A pause in the signal series, because it was getting too difficult to write about the last type without having explained ATS first.
ATS, or Automatic Train Stop, or “What keeps the trains from crashing into each other?”
Link to Wikipedia article, for those that like that sort of explanation
ATS magnet. I don’t remember where I took this pic, but I think it’s Beaverton Transit Center, westbound platform
ATS in girder rail, Lloyd Center westbound platform
These little yellow rectangles are found all throughout the alignment, much to the delight and happiness of rail operators. These are the ATS (automatic train stop) magnets, and given their name it’s pretty easy to figure out what they do. If a train goes over one while the magnet is active, the train automatically comes to a stop.
They are associated with every signal capable of displaying a red aspect, and will be active as long as that signal is red. So, by default, a train physically cannot run a red light – attempting to do so will bring the train to an irretrievable stop.

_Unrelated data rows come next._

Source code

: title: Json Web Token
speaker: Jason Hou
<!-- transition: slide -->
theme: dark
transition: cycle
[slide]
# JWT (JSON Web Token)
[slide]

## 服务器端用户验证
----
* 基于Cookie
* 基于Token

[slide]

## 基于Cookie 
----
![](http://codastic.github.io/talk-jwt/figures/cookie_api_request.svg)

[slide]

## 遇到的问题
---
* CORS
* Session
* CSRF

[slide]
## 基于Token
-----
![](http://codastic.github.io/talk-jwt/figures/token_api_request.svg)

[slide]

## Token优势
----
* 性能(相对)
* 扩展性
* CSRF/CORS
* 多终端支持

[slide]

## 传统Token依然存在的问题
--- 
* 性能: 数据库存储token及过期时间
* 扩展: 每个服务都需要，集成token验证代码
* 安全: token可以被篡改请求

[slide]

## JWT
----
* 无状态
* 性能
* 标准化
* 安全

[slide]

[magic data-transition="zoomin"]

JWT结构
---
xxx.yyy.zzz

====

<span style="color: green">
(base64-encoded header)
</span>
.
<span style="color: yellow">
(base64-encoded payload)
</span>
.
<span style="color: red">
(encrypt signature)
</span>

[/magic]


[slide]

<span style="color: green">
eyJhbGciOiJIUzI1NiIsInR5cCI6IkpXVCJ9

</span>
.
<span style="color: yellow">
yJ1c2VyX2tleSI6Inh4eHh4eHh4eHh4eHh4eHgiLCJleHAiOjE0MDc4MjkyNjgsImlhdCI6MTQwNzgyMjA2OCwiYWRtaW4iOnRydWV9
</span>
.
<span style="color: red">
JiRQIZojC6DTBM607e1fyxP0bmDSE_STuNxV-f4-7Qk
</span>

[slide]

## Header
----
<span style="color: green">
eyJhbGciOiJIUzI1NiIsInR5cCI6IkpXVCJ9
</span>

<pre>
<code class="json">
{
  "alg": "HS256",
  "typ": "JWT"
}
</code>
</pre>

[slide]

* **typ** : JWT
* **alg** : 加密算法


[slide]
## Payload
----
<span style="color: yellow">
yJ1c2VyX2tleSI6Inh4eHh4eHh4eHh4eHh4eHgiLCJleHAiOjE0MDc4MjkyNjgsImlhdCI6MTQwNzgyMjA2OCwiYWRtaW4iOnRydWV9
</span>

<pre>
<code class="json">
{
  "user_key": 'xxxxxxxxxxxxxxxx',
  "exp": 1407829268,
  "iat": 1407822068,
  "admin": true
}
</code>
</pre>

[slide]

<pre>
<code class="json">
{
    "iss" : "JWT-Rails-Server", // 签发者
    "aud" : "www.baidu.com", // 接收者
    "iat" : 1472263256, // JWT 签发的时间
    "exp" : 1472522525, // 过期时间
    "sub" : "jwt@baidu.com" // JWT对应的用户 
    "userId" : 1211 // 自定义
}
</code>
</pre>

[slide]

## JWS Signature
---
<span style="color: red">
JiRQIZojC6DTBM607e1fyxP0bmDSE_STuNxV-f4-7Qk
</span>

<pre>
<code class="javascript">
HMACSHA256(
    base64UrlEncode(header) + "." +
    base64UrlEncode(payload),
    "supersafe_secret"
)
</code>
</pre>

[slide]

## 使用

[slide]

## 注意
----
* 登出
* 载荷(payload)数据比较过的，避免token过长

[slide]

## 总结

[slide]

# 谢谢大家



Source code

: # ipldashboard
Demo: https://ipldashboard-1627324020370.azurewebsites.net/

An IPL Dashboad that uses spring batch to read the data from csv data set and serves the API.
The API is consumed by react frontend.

ATS magnet and red signal aspect, Sunset TC westbound.
That magnet is currently active. Stopping the train and selecting for a permissive signal will turn the magnet off once that signal displays something other than a red aspect, which allows the operator to move the train forward again. If the operator had tried to keep going, her train would have been brought to a stop (and she’d have some explaining to do and paperwork to fill out!) Again, if you scan the radio, that’s what’s called a “trip”, sometimes also referred to as “popping a red.”
ATS magnets are also located in areas where it is really unsafe for a train to speed – for example, coming into Gateway TC from any direction because of how busy it is, or the single track that goes into PDX International Airport. These “speed trip” magnets have a pickup a set distance away from the magnet depending what the speed limit is, which activates the magnet for as long as it would take a train going faster than the posted speed limit to reach. So with a 15mph magnet, for example, if a train is doing 16mph when it goes over the pickup and doesn’t slow down, when it goes over the magnet it will trip it and come to a stop. And again, the operator will have paperwork to fill out and explaining to do, because any type of ATS trip – from running a red or speeding – is a rule violation.
More or less how ATS works for speed – let’s say that distance takes 30 seconds to cross if you’re going 15mph. If you operate a train through it and it only takes you 25 seconds, you’re speeding, and that magnet will stop you.
Although new operators especially don’t like the magnets since it’s hard to remember the speed limits of all parts of the alignment at first (and therefore easy to get tripped!), they are an extremely important safety feature and it’s a very good thing that they’re there – they prevent collisions in ABS territory (which covers all high speed areas) because a train will come to a stop at the red light, long before getting close enough to the train in front of it to hit it. And they prevent derailments or other accidents in areas where speeding would be extremely dangerous.